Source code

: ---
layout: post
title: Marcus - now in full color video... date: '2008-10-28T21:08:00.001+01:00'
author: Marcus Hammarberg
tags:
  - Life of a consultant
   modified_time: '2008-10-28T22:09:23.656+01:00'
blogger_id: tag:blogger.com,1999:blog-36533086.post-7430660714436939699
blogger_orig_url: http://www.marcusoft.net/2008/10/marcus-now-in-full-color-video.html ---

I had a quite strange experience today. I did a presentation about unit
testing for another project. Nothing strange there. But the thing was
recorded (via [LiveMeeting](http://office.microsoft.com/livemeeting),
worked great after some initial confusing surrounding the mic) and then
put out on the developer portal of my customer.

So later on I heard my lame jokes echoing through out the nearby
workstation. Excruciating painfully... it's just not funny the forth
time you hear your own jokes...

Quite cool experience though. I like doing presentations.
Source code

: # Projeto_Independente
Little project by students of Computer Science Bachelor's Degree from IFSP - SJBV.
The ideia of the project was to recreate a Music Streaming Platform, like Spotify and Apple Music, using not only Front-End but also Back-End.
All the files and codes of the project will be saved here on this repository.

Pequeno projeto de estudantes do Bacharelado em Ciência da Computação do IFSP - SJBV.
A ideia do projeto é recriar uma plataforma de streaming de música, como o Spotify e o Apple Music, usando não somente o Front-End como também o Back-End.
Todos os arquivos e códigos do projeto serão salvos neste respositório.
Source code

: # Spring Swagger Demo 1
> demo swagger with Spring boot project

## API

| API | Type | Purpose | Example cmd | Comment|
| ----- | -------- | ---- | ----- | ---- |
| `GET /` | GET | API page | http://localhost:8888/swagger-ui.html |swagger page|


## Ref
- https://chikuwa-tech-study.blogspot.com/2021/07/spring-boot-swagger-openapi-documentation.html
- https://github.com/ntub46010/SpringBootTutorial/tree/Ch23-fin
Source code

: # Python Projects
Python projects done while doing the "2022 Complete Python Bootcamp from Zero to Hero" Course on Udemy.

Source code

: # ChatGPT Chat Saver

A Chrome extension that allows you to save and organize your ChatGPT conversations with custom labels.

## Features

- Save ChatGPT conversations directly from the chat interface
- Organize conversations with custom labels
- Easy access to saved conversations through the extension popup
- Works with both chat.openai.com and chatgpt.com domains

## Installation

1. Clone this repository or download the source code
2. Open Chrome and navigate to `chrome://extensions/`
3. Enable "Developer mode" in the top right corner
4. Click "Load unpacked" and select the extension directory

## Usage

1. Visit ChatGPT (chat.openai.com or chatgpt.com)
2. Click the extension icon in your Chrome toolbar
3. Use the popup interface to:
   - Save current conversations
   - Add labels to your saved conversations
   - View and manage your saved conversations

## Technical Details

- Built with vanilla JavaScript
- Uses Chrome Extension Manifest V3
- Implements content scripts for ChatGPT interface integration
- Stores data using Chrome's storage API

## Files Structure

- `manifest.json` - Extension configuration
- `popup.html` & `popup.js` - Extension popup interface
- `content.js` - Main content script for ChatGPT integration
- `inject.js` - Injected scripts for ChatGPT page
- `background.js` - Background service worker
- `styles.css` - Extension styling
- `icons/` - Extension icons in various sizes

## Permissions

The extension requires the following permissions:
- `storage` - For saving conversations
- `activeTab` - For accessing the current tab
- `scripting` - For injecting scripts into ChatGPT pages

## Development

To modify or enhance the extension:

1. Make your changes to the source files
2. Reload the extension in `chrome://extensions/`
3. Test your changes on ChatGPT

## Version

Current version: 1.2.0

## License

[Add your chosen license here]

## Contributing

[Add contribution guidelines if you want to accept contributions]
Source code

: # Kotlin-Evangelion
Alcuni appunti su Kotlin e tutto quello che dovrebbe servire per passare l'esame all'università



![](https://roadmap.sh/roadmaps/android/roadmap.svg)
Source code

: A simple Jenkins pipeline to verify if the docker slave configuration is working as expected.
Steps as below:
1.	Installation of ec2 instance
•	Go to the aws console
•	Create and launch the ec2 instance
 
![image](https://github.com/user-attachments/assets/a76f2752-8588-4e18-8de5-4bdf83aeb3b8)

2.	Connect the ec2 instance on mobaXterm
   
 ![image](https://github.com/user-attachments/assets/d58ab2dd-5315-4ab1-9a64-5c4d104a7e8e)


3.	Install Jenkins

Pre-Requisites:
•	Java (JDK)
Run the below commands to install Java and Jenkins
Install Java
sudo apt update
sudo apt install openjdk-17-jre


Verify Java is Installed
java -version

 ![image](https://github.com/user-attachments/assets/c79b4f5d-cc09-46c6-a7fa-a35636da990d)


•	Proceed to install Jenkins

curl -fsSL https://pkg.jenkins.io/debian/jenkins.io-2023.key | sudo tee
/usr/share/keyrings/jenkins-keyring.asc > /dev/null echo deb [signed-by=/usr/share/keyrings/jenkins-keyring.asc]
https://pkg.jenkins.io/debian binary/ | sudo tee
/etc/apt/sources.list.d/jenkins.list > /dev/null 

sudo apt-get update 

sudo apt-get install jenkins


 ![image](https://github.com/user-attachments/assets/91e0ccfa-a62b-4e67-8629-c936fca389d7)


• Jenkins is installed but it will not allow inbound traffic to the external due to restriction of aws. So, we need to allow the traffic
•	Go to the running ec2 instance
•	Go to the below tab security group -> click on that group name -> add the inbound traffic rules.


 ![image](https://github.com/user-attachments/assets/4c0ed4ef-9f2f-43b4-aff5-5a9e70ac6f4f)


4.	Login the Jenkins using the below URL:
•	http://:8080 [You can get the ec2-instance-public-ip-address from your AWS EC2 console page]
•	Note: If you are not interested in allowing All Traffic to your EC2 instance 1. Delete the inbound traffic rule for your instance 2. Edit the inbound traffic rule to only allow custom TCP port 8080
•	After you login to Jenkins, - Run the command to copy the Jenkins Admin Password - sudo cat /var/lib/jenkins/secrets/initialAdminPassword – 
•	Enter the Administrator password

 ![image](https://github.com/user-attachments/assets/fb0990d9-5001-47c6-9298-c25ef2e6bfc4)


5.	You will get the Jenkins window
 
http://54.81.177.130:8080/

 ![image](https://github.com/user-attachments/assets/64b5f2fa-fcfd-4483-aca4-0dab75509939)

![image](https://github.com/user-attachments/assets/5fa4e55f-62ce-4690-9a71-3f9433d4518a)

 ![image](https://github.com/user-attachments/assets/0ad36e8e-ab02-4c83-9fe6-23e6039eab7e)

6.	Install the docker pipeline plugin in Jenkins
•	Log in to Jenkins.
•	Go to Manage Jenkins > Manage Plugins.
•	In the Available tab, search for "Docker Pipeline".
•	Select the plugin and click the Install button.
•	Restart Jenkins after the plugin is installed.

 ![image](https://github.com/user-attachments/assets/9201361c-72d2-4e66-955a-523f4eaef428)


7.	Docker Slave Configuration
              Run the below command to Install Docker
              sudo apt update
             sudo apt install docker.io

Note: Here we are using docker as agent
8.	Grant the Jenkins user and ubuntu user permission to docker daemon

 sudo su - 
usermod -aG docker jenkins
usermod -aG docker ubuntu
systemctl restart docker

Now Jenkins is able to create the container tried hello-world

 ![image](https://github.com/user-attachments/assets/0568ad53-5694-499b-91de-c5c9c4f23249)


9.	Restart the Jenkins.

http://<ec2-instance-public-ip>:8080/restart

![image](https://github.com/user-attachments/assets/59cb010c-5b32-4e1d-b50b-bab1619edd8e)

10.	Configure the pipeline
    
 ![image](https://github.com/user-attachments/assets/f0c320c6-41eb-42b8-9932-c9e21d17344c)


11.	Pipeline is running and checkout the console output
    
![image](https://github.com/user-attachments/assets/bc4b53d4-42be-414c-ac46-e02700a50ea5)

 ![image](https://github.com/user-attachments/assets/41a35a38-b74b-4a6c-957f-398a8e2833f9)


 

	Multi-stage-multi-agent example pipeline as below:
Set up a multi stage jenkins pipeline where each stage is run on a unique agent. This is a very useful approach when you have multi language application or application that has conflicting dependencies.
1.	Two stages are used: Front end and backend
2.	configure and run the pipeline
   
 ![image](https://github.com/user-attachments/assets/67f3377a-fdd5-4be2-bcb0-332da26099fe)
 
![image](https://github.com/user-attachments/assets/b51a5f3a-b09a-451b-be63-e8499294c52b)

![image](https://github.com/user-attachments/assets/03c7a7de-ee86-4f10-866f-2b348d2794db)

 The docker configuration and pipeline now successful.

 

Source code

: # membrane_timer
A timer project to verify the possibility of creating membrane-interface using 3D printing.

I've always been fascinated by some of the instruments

* **Exercise goal**: Your task is to reproduce exactly the lines that begin at the line containing "in to Jenkins." and end at the final line of the data above.

* **Completed task**:
•	Log in to Jenkins.
•	Go to Manage Jenkins > Manage Plugins.
•	In the Available tab, search for "Docker Pipeline".
•	Select the plugin and click the Install button.
•	Restart Jenkins after the plugin is installed.

 ![image](https://github.com/user-attachments/assets/9201361c-72d2-4e66-955a-523f4eaef428)


7.	Docker Slave Configuration
              Run the below command to Install Docker
              sudo apt update
             sudo apt install docker.io

Note: Here we are using docker as agent
8.	Grant the Jenkins user and ubuntu user permission to docker daemon

 sudo su - 
usermod -aG docker jenkins
usermod -aG docker ubuntu
systemctl restart docker

Now Jenkins is able to create the container tried hello-world

 ![image](https://github.com/user-attachments/assets/0568ad53-5694-499b-91de-c5c9c4f23249)


9.	Restart the Jenkins.

http://<ec2-instance-public-ip>:8080/restart

![image](https://github.com/user-attachments/assets/59cb010c-5b32-4e1d-b50b-bab1619edd8e)

10.	Configure the pipeline
    
 ![image](https://github.com/user-attachments/assets/f0c320c6-41eb-42b8-9932-c9e21d17344c)


11.	Pipeline is running and checkout the console output
    
![image](https://github.com/user-attachments/assets/bc4b53d4-42be-414c-ac46-e02700a50ea5)

 ![image](https://github.com/user-attachments/assets/41a35a38-b74b-4a6c-957f-398a8e2833f9)


 

	Multi-stage-multi-agent example pipeline as below:
Set up a multi stage jenkins pipeline where each stage is run on a unique agent. This is a very useful approach when you have multi language application or application that has conflicting dependencies.
1.	Two stages are used: Front end and backend
2.	configure and run the pipeline
   
 ![image](https://github.com/user-attachments/assets/67f3377a-fdd5-4be2-bcb0-332da26099fe)
 
![image](https://github.com/user-attachments/assets/b51a5f3a-b09a-451b-be63-e8499294c52b)

![image](https://github.com/user-attachments/assets/03c7a7de-ee86-4f10-866f-2b348d2794db)

 The docker configuration and pipeline now successful.

 

Source code

: # membrane_timer
A timer project to verify the possibility of creating membrane-interface using 3D printing.

I've always been fascinated by some of the instruments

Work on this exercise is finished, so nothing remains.